- PROBLEM TO SOLVE
Pictures stay out. Everything else in the listing below gets written out exactly.

- EXERCISE MATERIALS
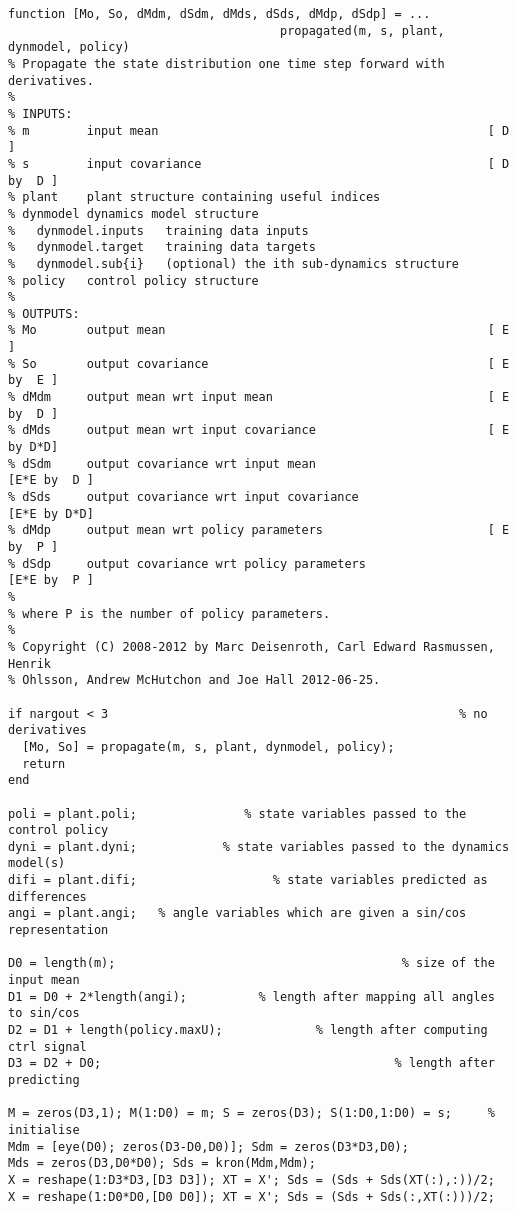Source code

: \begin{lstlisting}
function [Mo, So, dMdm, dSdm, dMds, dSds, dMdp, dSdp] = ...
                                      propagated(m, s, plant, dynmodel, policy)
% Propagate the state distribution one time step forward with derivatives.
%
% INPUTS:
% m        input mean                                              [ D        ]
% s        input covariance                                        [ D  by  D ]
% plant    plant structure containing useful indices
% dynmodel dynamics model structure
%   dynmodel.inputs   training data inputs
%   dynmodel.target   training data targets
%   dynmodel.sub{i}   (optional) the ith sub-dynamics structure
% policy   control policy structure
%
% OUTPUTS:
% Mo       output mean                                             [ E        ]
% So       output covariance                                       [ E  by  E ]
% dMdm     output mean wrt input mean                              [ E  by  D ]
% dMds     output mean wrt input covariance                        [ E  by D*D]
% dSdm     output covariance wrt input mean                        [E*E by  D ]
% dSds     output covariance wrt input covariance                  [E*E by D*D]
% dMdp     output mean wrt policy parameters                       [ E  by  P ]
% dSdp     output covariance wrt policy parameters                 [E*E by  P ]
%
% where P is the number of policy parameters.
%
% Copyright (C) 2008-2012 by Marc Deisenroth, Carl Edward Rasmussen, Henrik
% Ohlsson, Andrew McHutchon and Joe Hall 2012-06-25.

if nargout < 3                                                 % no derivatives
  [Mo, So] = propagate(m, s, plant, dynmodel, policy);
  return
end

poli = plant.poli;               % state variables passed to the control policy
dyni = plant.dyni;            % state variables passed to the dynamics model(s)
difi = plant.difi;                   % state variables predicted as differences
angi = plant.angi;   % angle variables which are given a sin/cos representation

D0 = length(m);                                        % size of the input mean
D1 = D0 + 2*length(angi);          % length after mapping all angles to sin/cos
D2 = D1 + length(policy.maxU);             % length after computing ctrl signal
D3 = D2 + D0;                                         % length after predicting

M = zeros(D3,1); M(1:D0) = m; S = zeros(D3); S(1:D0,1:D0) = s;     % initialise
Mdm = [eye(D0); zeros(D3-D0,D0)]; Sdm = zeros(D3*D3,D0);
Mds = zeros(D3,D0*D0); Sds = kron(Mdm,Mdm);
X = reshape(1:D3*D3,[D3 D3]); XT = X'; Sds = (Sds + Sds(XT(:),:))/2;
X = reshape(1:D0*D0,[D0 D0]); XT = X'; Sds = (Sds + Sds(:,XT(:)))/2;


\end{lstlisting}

- REPLY TO THE TASK
Source code

: \begin{lstlisting}
function [Mo, So, dMdm, dSdm, dMds, dSds, dMdp, dSdp] = ...
                                      propagated(m, s, plant, dynmodel, policy)
% Propagate the state distribution one time step forward with derivatives.
%
% INPUTS:
% m        input mean                                              [ D        ]
% s        input covariance                                        [ D  by  D ]
% plant    plant structure containing useful indices
% dynmodel dynamics model structure
%   dynmodel.inputs   training data inputs
%   dynmodel.target   training data targets
%   dynmodel.sub{i}   (optional) the ith sub-dynamics structure
% policy   control policy structure
%
% OUTPUTS:
% Mo       output mean                                             [ E        ]
% So       output covariance                                       [ E  by  E ]
% dMdm     output mean wrt input mean                              [ E  by  D ]
% dMds     output mean wrt input covariance                        [ E  by D*D]
% dSdm     output covariance wrt input mean                        [E*E by  D ]
% dSds     output covariance wrt input covariance                  [E*E by D*D]
% dMdp     output mean wrt policy parameters                       [ E  by  P ]
% dSdp     output covariance wrt policy parameters                 [E*E by  P ]
%
% where P is the number of policy parameters.
%
% Copyright (C) 2008-2012 by Marc Deisenroth, Carl Edward Rasmussen, Henrik
% Ohlsson, Andrew McHutchon and Joe Hall 2012-06-25.

if nargout < 3                                                 % no derivatives
  [Mo, So] = propagate(m, s, plant, dynmodel, policy);
  return
end

poli = plant.poli;               % state variables passed to the control policy
dyni = plant.dyni;            % state variables passed to the dynamics model(s)
difi = plant.difi;                   % state variables predicted as differences
angi = plant.angi;   % angle variables which are given a sin/cos representation

D0 = length(m);                                        % size of the input mean
D1 = D0 + 2*length(angi);          % length after mapping all angles to sin/cos
D2 = D1 + length(policy.maxU);             % length after computing ctrl signal
D3 = D2 + D0;                                         % length after predicting

M = zeros(D3,1); M(1:D0) = m; S = zeros(D3); S(1:D0,1:D0) = s;     % initialise
Mdm = [eye(D0); zeros(D3-D0,D0)]; Sdm = zeros(D3*D3,D0);
Mds = zeros(D3,D0*D0); Sds = kron(Mdm,Mdm);
X = reshape(1:D3*D3,[D3 D3]); XT = X'; Sds = (Sds + Sds(XT(:),:))/2;
X = reshape(1:D0*D0,[D0 D0]); XT = X'; Sds = (Sds + Sds(:,XT(:)))/2;


\end{lstlisting}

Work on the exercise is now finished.